WHAT THE TASK ASKS = Your answer must consist of exactly the lines below, starting with the line with "bash for OSX" and going on through the line with "hless - wrapper", and nothing else.

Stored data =
++++++++++++++++++++

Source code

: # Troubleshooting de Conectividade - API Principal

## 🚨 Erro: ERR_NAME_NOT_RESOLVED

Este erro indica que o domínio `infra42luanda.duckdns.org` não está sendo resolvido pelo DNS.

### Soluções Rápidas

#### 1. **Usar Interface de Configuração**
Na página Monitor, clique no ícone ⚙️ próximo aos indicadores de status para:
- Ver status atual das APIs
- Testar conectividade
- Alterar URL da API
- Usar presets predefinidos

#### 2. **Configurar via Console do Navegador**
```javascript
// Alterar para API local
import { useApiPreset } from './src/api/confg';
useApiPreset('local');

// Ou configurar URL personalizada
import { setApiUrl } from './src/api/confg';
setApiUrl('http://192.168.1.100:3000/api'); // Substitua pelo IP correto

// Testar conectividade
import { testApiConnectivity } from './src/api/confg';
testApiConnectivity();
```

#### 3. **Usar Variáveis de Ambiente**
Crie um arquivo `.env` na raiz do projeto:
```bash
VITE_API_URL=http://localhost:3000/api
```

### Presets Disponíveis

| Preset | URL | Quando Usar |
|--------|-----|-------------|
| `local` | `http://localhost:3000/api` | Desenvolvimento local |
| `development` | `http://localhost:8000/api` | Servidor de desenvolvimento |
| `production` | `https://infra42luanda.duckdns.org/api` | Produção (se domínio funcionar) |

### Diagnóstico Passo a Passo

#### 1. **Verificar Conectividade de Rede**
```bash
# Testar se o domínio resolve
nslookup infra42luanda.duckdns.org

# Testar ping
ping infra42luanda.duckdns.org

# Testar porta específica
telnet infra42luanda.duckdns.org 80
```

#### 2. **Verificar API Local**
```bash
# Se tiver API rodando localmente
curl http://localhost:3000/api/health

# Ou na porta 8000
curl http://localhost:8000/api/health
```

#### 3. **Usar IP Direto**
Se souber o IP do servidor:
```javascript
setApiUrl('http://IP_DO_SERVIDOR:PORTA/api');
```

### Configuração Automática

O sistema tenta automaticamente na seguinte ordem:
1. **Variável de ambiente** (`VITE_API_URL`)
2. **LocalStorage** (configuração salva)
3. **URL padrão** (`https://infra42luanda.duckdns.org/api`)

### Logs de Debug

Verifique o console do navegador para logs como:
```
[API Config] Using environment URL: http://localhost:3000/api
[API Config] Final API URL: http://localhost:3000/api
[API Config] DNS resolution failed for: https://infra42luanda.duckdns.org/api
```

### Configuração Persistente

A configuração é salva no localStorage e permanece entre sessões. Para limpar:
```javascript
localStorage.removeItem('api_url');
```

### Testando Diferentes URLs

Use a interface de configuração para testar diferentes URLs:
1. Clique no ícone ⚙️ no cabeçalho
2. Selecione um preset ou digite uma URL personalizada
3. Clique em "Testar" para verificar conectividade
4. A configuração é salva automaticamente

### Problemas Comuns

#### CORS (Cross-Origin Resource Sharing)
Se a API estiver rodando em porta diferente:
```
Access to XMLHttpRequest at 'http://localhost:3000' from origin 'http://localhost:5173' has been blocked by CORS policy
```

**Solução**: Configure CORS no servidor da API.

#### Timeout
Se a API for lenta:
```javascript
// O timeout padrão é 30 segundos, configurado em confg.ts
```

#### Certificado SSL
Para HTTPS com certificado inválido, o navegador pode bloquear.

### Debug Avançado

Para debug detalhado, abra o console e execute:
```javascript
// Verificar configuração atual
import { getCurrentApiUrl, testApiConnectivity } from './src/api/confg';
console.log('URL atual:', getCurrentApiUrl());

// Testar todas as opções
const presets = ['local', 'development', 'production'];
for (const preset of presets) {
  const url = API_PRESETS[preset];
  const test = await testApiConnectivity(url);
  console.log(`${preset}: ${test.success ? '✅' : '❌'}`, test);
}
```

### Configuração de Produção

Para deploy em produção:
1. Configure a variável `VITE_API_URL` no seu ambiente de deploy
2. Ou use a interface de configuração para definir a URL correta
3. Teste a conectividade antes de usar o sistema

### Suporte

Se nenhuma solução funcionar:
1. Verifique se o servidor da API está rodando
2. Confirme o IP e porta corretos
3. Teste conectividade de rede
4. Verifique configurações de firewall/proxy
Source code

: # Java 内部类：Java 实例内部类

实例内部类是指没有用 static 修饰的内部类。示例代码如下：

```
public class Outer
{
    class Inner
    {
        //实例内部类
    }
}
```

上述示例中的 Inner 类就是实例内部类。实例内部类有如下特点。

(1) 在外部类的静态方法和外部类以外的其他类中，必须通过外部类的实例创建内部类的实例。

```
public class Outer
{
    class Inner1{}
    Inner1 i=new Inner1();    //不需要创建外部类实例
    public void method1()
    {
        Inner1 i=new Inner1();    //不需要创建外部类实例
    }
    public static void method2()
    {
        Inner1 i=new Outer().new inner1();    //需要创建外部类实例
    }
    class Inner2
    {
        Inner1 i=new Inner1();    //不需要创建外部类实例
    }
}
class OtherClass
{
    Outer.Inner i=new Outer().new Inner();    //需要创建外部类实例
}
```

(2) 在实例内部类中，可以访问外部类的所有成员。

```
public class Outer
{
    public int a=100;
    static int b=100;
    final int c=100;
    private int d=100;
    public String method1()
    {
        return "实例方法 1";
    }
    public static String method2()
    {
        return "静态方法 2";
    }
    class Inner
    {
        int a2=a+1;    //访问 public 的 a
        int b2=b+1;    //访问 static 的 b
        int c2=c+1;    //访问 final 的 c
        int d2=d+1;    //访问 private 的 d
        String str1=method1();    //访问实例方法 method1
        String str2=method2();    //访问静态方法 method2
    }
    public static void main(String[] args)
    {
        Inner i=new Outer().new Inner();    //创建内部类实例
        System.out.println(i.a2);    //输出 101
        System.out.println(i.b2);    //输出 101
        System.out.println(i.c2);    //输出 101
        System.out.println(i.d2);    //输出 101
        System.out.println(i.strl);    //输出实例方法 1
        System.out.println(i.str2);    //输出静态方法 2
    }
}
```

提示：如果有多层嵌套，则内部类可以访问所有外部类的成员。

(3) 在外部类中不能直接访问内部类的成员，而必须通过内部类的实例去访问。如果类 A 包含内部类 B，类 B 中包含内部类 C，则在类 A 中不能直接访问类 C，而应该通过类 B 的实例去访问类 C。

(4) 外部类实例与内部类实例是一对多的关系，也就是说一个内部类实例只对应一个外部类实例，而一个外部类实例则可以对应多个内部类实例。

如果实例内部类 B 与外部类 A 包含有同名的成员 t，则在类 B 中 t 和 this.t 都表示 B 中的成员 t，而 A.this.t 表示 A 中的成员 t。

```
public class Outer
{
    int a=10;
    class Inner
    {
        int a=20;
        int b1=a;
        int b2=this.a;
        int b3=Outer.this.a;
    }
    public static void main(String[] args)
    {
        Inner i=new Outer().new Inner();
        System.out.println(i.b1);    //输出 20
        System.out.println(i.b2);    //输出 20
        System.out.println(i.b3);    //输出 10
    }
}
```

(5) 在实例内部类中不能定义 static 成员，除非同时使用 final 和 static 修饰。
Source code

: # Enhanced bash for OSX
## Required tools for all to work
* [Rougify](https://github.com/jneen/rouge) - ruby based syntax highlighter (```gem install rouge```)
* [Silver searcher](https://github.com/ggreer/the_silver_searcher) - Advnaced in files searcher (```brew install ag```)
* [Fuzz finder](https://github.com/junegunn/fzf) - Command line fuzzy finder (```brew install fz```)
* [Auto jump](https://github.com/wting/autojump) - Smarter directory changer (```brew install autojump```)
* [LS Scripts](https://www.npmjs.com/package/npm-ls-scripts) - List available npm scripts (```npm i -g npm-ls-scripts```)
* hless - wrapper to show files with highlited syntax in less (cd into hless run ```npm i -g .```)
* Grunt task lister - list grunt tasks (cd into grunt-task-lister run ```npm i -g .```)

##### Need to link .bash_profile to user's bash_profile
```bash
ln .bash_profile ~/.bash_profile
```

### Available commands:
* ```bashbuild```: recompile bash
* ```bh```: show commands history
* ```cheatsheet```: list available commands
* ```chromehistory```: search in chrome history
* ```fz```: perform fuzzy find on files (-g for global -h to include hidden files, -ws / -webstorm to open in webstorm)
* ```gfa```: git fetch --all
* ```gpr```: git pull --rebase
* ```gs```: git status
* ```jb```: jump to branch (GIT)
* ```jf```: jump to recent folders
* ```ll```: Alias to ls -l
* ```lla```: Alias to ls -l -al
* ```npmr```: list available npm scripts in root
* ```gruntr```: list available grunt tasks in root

++++++++++++++++++++

ANSWER BOX =
: # Enhanced bash for OSX
## Required tools for all to work
* [Rougify](https://github.com/jneen/rouge) - ruby based syntax highlighter (```gem install rouge```)
* [Silver searcher](https://github.com/ggreer/the_silver_searcher) - Advnaced in files searcher (```brew install ag```)
* [Fuzz finder](https://github.com/junegunn/fzf) - Command line fuzzy finder (```brew install fz```)
* [Auto jump](https://github.com/wting/autojump) - Smarter directory changer (```brew install autojump```)
* [LS Scripts](https://www.npmjs.com/package/npm-ls-scripts) - List available npm scripts (```npm i -g npm-ls-scripts```)
* hless - wrapper to show files with highlited syntax in less (cd into hless run ```npm i -g .```)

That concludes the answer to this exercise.